— Task to carry out —
A word-for-word copy of the whole listing is the required answer.

— Information —
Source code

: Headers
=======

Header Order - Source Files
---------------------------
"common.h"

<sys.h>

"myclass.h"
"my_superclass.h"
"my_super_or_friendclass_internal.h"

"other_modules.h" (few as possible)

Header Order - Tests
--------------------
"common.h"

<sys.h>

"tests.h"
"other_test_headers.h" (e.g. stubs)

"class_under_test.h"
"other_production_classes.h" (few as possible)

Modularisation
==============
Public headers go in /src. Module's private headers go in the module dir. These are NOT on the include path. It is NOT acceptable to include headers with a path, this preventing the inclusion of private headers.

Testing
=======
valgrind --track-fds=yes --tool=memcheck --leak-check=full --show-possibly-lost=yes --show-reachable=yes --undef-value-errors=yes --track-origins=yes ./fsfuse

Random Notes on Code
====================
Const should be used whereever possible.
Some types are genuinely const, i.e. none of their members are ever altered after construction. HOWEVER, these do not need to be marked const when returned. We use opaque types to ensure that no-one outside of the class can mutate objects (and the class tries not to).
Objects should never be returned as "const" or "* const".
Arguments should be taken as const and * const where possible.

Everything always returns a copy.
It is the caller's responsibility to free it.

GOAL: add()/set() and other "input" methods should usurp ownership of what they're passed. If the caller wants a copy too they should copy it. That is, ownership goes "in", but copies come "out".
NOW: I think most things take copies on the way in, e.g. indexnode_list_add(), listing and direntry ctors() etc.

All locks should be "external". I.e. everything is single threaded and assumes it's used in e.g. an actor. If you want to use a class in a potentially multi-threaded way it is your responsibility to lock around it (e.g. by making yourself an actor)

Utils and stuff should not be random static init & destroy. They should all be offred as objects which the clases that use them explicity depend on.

— Task output —
Source code

: Headers
=======

Header Order - Source Files
---------------------------
"common.h"

<sys.h>

"myclass.h"
"my_superclass.h"
"my_super_or_friendclass_internal.h"

"other_modules.h" (few as possible)

Header Order - Tests
--------------------
"common.h"

<sys.h>

"tests.h"
"other_test_headers.h" (e.g. stubs)

"class_under_test.h"
"other_production_classes.h" (few as possible)

Modularisation
==============
Public headers go in /src. Module's private headers go in the module dir. These are NOT on the include path. It is NOT acceptable to include headers with a path, this preventing the inclusion of private headers.

Testing
=======
valgrind --track-fds=yes --tool=memcheck --leak-check=full --show-possibly-lost=yes --show-reachable=yes --undef-value-errors=yes --track-origins=yes ./fsfuse

Random Notes on Code
====================
Const should be used whereever possible.
Some types are genuinely const, i.e. none of their members are ever altered after construction. HOWEVER, these do not need to be marked const when returned. We use opaque types to ensure that no-one outside of the class can mutate objects (and the class tries not to).
Objects should never be returned as "const" or "* const".
Arguments should be taken as const and * const where possible.

Everything always returns a copy.
It is the caller's responsibility to free it.

GOAL: add()/set() and other "input" methods should usurp ownership of what they're passed. If the caller wants a copy too they should copy it. That is, ownership goes "in", but copies come "out".
NOW: I think most things take copies on the way in, e.g. indexnode_list_add(), listing and direntry ctors() etc.

All locks should be "external". I.e. everything is single threaded and assumes it's used in e.g. an actor. If you want to use a class in a potentially multi-threaded way it is your responsibility to lock around it (e.g. by making yourself an actor)

Utils and stuff should not be random static init & destroy. They should all be offred as objects which the clases that use them explicity depend on.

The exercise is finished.